Lula reúne Aneel e MME e cobra ação contra Enel em SP

Lula reúne Aneel e MME e cobra ação contra Enel em SP. Em encontro fora da agenda, na noite de segunda-feira (15), o presidente Luiz Inácio Lula da Silva exigiu providências imediatas para os sucessivos apagões que atingem a capital paulista e municípios vizinhos.
A conversa reservada ocorreu no Palácio do Planalto com o presidente da Agência Nacional de Energia Elétrica (Aneel), Sandoval Feitosa, o ministro de Minas e Energia, Alexandre Silveira, o secretário-executivo da pasta, Arthur Cerqueira, o secretário de Energia, João Daniel, e o diretor da Aneel Gentil Sá.

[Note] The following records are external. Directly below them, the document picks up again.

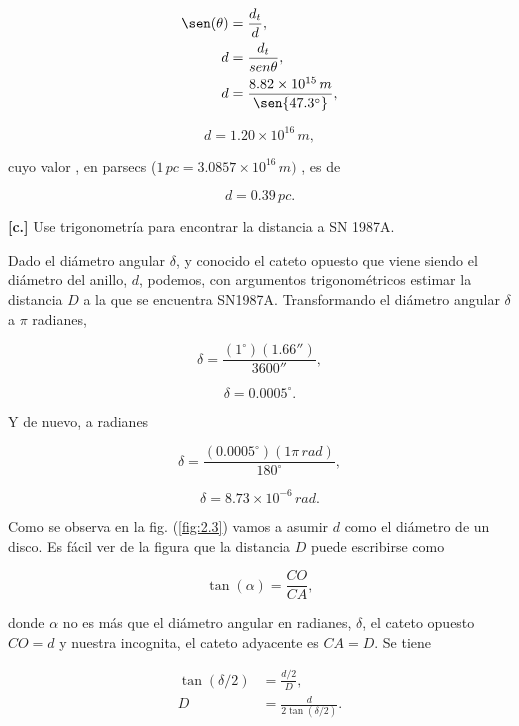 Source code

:\documentclass[paper=a4, fontsize=10pt]{scrartcl} %
\begin{document}
\begin{align*}
\sen(\theta) & = \frac{d_t}{d}, \\
d & = \frac{d_t}{sen{\theta}}, \\
d & = \frac{8.82 \times 10^{15} \, m}{\sen{47.3^{\circ}}},
\end{align*}

\begin{equation*}
d = 1.20 \times 10^{16} \, m,
\end{equation*}

cuyo valor , en parsecs ($1 \, pc = 3.0857 \times 10^{16} \, m)$ , es de

\begin{equation} \label{eq:2.9}
d = 0.39 \, pc.
\end{equation}

\vspace{0.3cm} 


{\bf{[c.]}} Use trigonometría para encontrar la distancia a SN 1987A.

\vspace{0.3cm} 

Dado el diámetro angular $\delta$, y conocido el cateto opuesto que viene siendo el diámetro del anillo, $d$, podemos, con argumentos trigonométricos estimar  la distancia $D$ a la que se encuentra SN1987A. Transformando el diámetro angular $\delta$ a $\pi $ radianes, 

$$\delta = \frac{(1^{\circ})(1.66'')}{3600''},$$

$$\delta = 0.0005^{\circ}.$$

Y de nuevo, a radianes

$$ \delta = \frac{(0.0005^{\circ})(1 \pi \, rad)}{180^{\circ}},$$

\begin{equation} \label{eq:2.10}
\delta = 8.73 \times 10^{-6} \, rad.
\end{equation}


Como se observa en la fig. (\ref{fig:2.3}) vamos a asumir $d$ como el diámetro de un disco. Es fácil ver de la figura que la distancia $D$ puede escribirse como

$$ \tan(\alpha) = \frac{CO}{CA},$$

donde $\alpha$ no es más que el diámetro angular en radianes, $\delta$, el cateto opuesto  $CO = d$ y nuestra incognita, el cateto adyacente es $CA = D$. Se tiene

\begin{align*}
\tan(\delta/2) & = \frac{d/2}{D}, \\
D & = \frac{d}{2 \tan(\delta/2)}.
\end{align*}
\end{document}
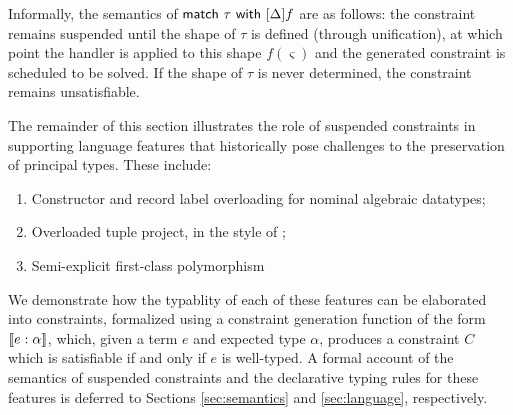 \documentclass[acmsmall,screen,nonacm]{acmart}
\begin{document}
Informally, the semantics of $\mathsf{match} ~ \tau ~ \mathsf{with} ~ [ \Delta ] f$ are as follows: the
constraint remains suspended until the shape of $\tau$ is defined (through unification), at which point
the handler is applied to this shape $f(\varsigma)$ and the
generated constraint is scheduled to be solved. If the shape of $\tau$ is never
determined, the constraint remains unsatisfiable.


The remainder of this section illustrates the role of suspended constraints in supporting 
language features that historically pose challenges to the preservation of principal types. 
These include:
\begin{enumerate}
  \item Constructor and record label overloading for nominal algebraic datatypes; 
  \item Overloaded tuple project, in the style of \SML; 
  \item Semi-explicit first-class polymorphism
\end{enumerate}
We demonstrate how the typablity of each of these features can be elaborated into 
constraints, formalized using a constraint generation function of the form $\llbracket e : \alpha \rrbracket$, 
which, given a term $e$ and expected type $\alpha$, produces a constraint $C$ which is satisfiable if 
and only if $e$ is well-typed. A formal account of the semantics of suspended constraints 
and the declarative typing rules for these features is deferred to Sections \ref{sec:semantics}
and \ref{sec:language}, respectively. 


\end{document}
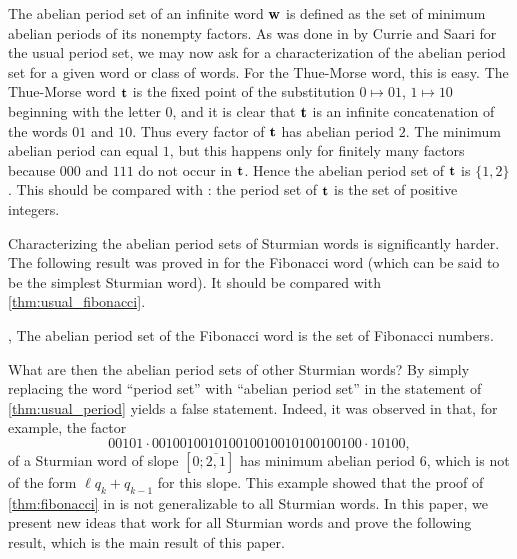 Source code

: \documentclass[a4paper,fleqn]{article}
\newcommand{\infw}[1]{%
  \ifcat\noexpand#1\relax\bm{#1}%
  \else\mathbf{#1}\fi}          %
\begin{document}
  The abelian period set of an infinite word $\infw{w}$ is defined as the set of minimum abelian periods of its
  nonempty factors. As was done in \cite{2009:least_periods_of_factors_of_infinite_words} by Currie and Saari for the
  usual period set, we may now ask for a characterization of the abelian period set for a given word or class of words.
  For the Thue-Morse word, this is easy. The Thue-Morse word $\infw{t}$ is the fixed point of the substitution
  $0 \mapsto 01$, $1 \mapsto 10$ beginning with the letter $0$, and it is clear that $\infw{t}$ is an infinite
  concatenation of the words $01$ and $10$. Thus every factor of $\infw{t}$ has abelian period $2$. The minimum abelian
  period can equal $1$, but this happens only for finitely many factors because $000$ and $111$ do not occur in
  $\infw{t}$. Hence the abelian period set of $\infw{t}$ is $\{1, 2\}$. This should be compared with
  \cite[Thm.~2]{2009:least_periods_of_factors_of_infinite_words}: the period set of $\infw{t}$ is the set of positive
  integers.

  Characterizing the abelian period sets of Sturmian words is significantly harder. The following result was proved in
  \cite{2016:abelian_powers_and_repetitions_in_sturmian_words} for the Fibonacci word (which can be said to be the
  simplest Sturmian word). It should be compared with \autoref{thm:usual_fibonacci}.

  \begin{theorem}\label{thm:fibonacci}\cite[Thm.~6.9]{2016:abelian_powers_and_repetitions_in_sturmian_words},\cite[Thm.~6.12]{2016:abelian_powers_and_repetitions_in_sturmian_words}
    The abelian period set of the Fibonacci word is the set of Fibonacci numbers.
  \end{theorem}

  What are then the abelian period sets of other Sturmian words? By simply replacing the word ``period set'' with
  ``abelian period set'' in the statement of \autoref{thm:usual_period} yields a false statement. Indeed, it was
  observed in \cite[Remark~6.11]{2016:abelian_powers_and_repetitions_in_sturmian_words} that, for example, the factor
  \begin{equation*}
    00101 \cdot 001001001010010010010100100100 \cdot 10100,
  \end{equation*}
  of a Sturmian word of slope $[0;\overline{2,1}]$ has minimum abelian period $6$, which is not of the form
  $\ell q_k + q_{k-1}$ for this slope. This example showed that the proof of \autoref{thm:fibonacci} in
  \cite{2016:abelian_powers_and_repetitions_in_sturmian_words} is not generalizable to all Sturmian words. In this
  paper, we present new ideas that work for all Sturmian words and prove the following result, which is the main result
  of this paper.
\end{document}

Lula reúne Aneel e MME e cobra ação contra Enel em SP
Segundo relatos de participantes, Lula determinou que sejam identificados os responsáveis pelos cortes de luz, “seja no setor público federal, estadual, municipal ou na própria concessionária”. O presidente ainda avaliou o impacto político-eleitoral da crise, lembrando que São Paulo é o maior colégio eleitoral do país e tradicional reduto oposicionista.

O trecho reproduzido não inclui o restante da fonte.